JUN 10, 2013
This prospective study found that an usual pattern of juvenile fleck lenticular deposits occurs in cerebrotendinous xanthomatosis. This information could prove vital in helping ophthalmologists diagnose and treat the disease early.
Cerebrotendinous xanthomatosis is a lipid storage disease resulting from a defect in bile acid synthesis. It is characterized by abnormal deposition of cholestanol and cholesterol in multiple tissues such as the brain and the crystalline lens. Early childhood recurrent diarrhea and juvenile cataract are early manifestations; cognitive decline and tendon xanthomas occur progressively in the second and third decades of life.
Even though juvenile cataract is a virtually universal feature of the cerebrotendinous xanthomatosis, in most reports of the condition the morphology of lens opacities is not discussed. This study highlights the unique juvenile cataract phenotype of three affected individuals from a consanguineous family with genetically confirmed disease and documents the lens phenotype of the genetically confirmed carrier parents.

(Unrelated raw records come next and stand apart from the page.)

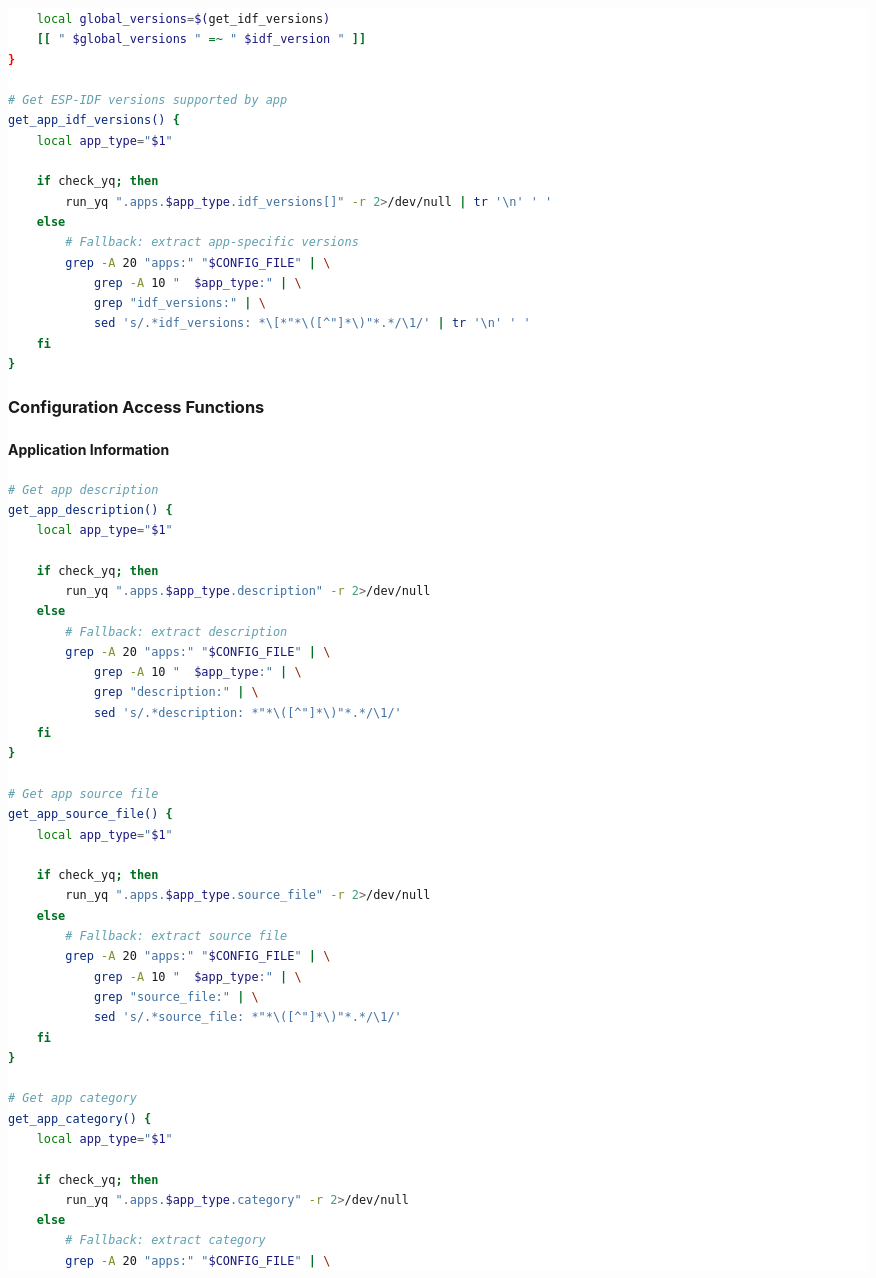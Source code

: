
 ```bash
    local global_versions=$(get_idf_versions)
    [[ " $global_versions " =~ " $idf_version " ]]
}

# Get ESP-IDF versions supported by app
get_app_idf_versions() {
    local app_type="$1"
    
    if check_yq; then
        run_yq ".apps.$app_type.idf_versions[]" -r 2>/dev/null | tr '\n' ' '
    else
        # Fallback: extract app-specific versions
        grep -A 20 "apps:" "$CONFIG_FILE" | \
            grep -A 10 "  $app_type:" | \
            grep "idf_versions:" | \
            sed 's/.*idf_versions: *\[*"*\([^"]*\)"*.*/\1/' | tr '\n' ' '
    fi
}
```

### **Configuration Access Functions**

#### **Application Information**
```bash
# Get app description
get_app_description() {
    local app_type="$1"
    
    if check_yq; then
        run_yq ".apps.$app_type.description" -r 2>/dev/null
    else
        # Fallback: extract description
        grep -A 20 "apps:" "$CONFIG_FILE" | \
            grep -A 10 "  $app_type:" | \
            grep "description:" | \
            sed 's/.*description: *"*\([^"]*\)"*.*/\1/'
    fi
}

# Get app source file
get_app_source_file() {
    local app_type="$1"
    
    if check_yq; then
        run_yq ".apps.$app_type.source_file" -r 2>/dev/null
    else
        # Fallback: extract source file
        grep -A 20 "apps:" "$CONFIG_FILE" | \
            grep -A 10 "  $app_type:" | \
            grep "source_file:" | \
            sed 's/.*source_file: *"*\([^"]*\)"*.*/\1/'
    fi
}

# Get app category
get_app_category() {
    local app_type="$1"
    
    if check_yq; then
        run_yq ".apps.$app_type.category" -r 2>/dev/null
    else
        # Fallback: extract category
        grep -A 20 "apps:" "$CONFIG_FILE" | \
```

Two sisters with juvenile cataract were referred for ophthalmic evaluation. Each had a unique pattern of bilateral fleck deposits throughout the lens with significant posterior capsular cataract. When initially examined at 8 years of age, their then-asymptomatic younger brother had the same bilateral fleck deposits with minimal posterior capsular opacity. One year later, he demonstrated anterior capsular opacity and became symptomatic.
Both asymptomatic parents had few but distinct similar flecks localized at or near the anterior Y-suture, whereas an asymptomatic sister did not. Genetic analysis revealed homozygosity for a known CYP27A1 mutation in the three symptomatic siblings, heterozygosity for the mutation in the two parents, and no mutation in the asymptomatic sister. When specifically questioned, the three affected children had experienced recurrent bouts of diarrhea in early childhood, which is a common feature of the disease.
The authors conclude that ophthalmologists have the unique opportunity to facilitate earlier diagnosis and decreased morbidity by recognizing the ocular phenotype when affected children or young adults develop symptomatic cataract. Juvenile fleck lenticular opacities should raise suspicion for cerebrotendinous xanthomatosis, particularly when accompanied by posterior and/or anterior capsular opacities and especially when in the context of recurrent early childhood diarrhea.